Each line in the data must be reproduced as written, except for any picture.

[[ Given data, beginning ]]

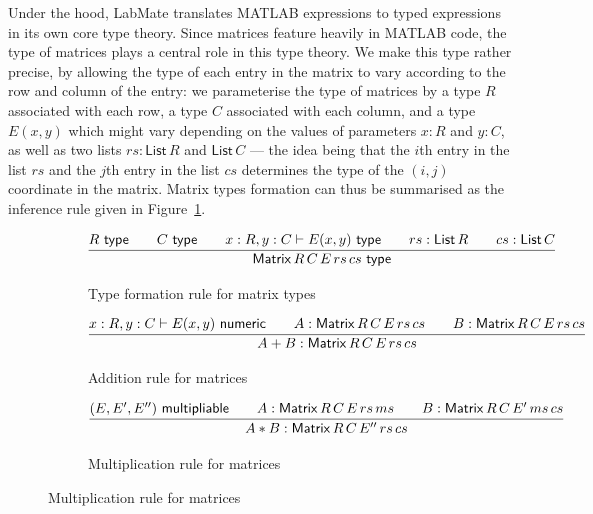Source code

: \documentclass{IMEKO2024}
\newcommand{\istype}[1]{#1\ \textsf{type}}
\newcommand{\isadd}[1]{#1\ \textsf{numeric}}
\newcommand{\ismult}[3]{(#1, #2, #3)\ \textsf{multipliable}}
\newcommand{\Matrix}[5]{\mathsf{Matrix}\,#1\,#2\,#3\,#4\,#5}
\newcommand{\List}[1]{\mathsf{List}\,#1}
\begin{document}
Under the hood, LabMate translates MATLAB expressions to typed
expressions in its own core type theory.
%
Since matrices feature heavily in MATLAB code, the type of matrices
plays a central role in this type theory.
%
We make this type rather precise, by allowing the type of each entry
in the matrix to vary according to the row and column of the entry:
%
we parameterise the type of matrices by a type $R$ associated with
each row, a type $C$ associated with each column, and a type $E(x,y)$
which might vary depending on the values of parameters $x : R$ and
$y : C$, as well as two lists $rs : \List{R}$ and $\List{C}$ --- the
idea being that the $i$th entry in the list $rs$ and the $j$th entry
in the list $cs$ determines the type of the $(i, j)$ coordinate in the
matrix.
%
Matrix types formation can thus be summarised as the inference rule given in Figure~\ref{fig:matrix_intro}.
%
\begin{figure}[th]
\begin{subfigure}{\textwidth}
  \begin{center}
    \[
      \infer{\istype{\Matrix{R}{C}{E}{rs}{cs}}}
      {
        \istype{R}
        &\quad
        \istype{C}
        &\quad
        x : R, y : C \vdash \istype{E(x,y)}
        &\quad
        rs : \List{R}
        &\quad
        cs : \List{C}
      }
    \]
  \end{center}
  \caption{Type formation rule for matrix types}
  \label{fig:matrix_intro}
\end{subfigure}
\hfill
\begin{subfigure}{\textwidth}
  \begin{center}
    \[
      \infer{A + B : \Matrix{R}{C}{E}{rs}{cs}}
      {
        x : R, y : C \vdash \isadd{E(x, y)}
        &\quad
        A : \Matrix{R}{C}{E}{rs}{cs}
        &\quad
        B : \Matrix{R}{C}{E}{rs}{cs}
      }
    \]
  \end{center}
  \caption{Addition rule for matrices}
  \label{fig:matrix_add}
\end{subfigure}
\hfill
\begin{subfigure}{\textwidth}
  \begin{center}
    \[
      \infer{A * B : \Matrix{R}{C}{E''}{rs}{cs}}
      {
        \ismult{E}{E'}{E''}
        &\quad
        A : \Matrix{R}{C}{E}{rs}{ms}
        &\quad
        B : \Matrix{R}{C}{E'}{ms}{cs}
      }
    \]
  \end{center}
  \caption{Multiplication rule for matrices}
  \label{fig:matrix_mul}
\end{subfigure}
\label{fig:matrix_rules}
\end{figure}
\end{document}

[[ Given data, end ]]

• _Response to this task_:
Source code

: \documentclass{IMEKO2024}
\newcommand{\istype}[1]{#1\ \textsf{type}}
\newcommand{\isadd}[1]{#1\ \textsf{numeric}}
\newcommand{\ismult}[3]{(#1, #2, #3)\ \textsf{multipliable}}
\newcommand{\Matrix}[5]{\mathsf{Matrix}\,#1\,#2\,#3\,#4\,#5}
\newcommand{\List}[1]{\mathsf{List}\,#1}
\begin{document}
Under the hood, LabMate translates MATLAB expressions to typed
expressions in its own core type theory.
%
Since matrices feature heavily in MATLAB code, the type of matrices
plays a central role in this type theory.
%
We make this type rather precise, by allowing the type of each entry
in the matrix to vary according to the row and column of the entry:
%
we parameterise the type of matrices by a type $R$ associated with
each row, a type $C$ associated with each column, and a type $E(x,y)$
which might vary depending on the values of parameters $x : R$ and
$y : C$, as well as two lists $rs : \List{R}$ and $\List{C}$ --- the
idea being that the $i$th entry in the list $rs$ and the $j$th entry
in the list $cs$ determines the type of the $(i, j)$ coordinate in the
matrix.
%
Matrix types formation can thus be summarised as the inference rule given in Figure~\ref{fig:matrix_intro}.
%
\begin{figure}[th]
\begin{subfigure}{\textwidth}
  \begin{center}
    \[
      \infer{\istype{\Matrix{R}{C}{E}{rs}{cs}}}
      {
        \istype{R}
        &\quad
        \istype{C}
        &\quad
        x : R, y : C \vdash \istype{E(x,y)}
        &\quad
        rs : \List{R}
        &\quad
        cs : \List{C}
      }
    \]
  \end{center}
  \caption{Type formation rule for matrix types}
  \label{fig:matrix_intro}
\end{subfigure}
\hfill
\begin{subfigure}{\textwidth}
  \begin{center}
    \[
      \infer{A + B : \Matrix{R}{C}{E}{rs}{cs}}
      {
        x : R, y : C \vdash \isadd{E(x, y)}
        &\quad
        A : \Matrix{R}{C}{E}{rs}{cs}
        &\quad
        B : \Matrix{R}{C}{E}{rs}{cs}
      }
    \]
  \end{center}
  \caption{Addition rule for matrices}
  \label{fig:matrix_add}
\end{subfigure}
\hfill
\begin{subfigure}{\textwidth}
  \begin{center}
    \[
      \infer{A * B : \Matrix{R}{C}{E''}{rs}{cs}}
      {
        \ismult{E}{E'}{E''}
        &\quad
        A : \Matrix{R}{C}{E}{rs}{ms}
        &\quad
        B : \Matrix{R}{C}{E'}{ms}{cs}
      }
    \]
  \end{center}
  \caption{Multiplication rule for matrices}
  \label{fig:matrix_mul}
\end{subfigure}
\label{fig:matrix_rules}
\end{figure}
\end{document}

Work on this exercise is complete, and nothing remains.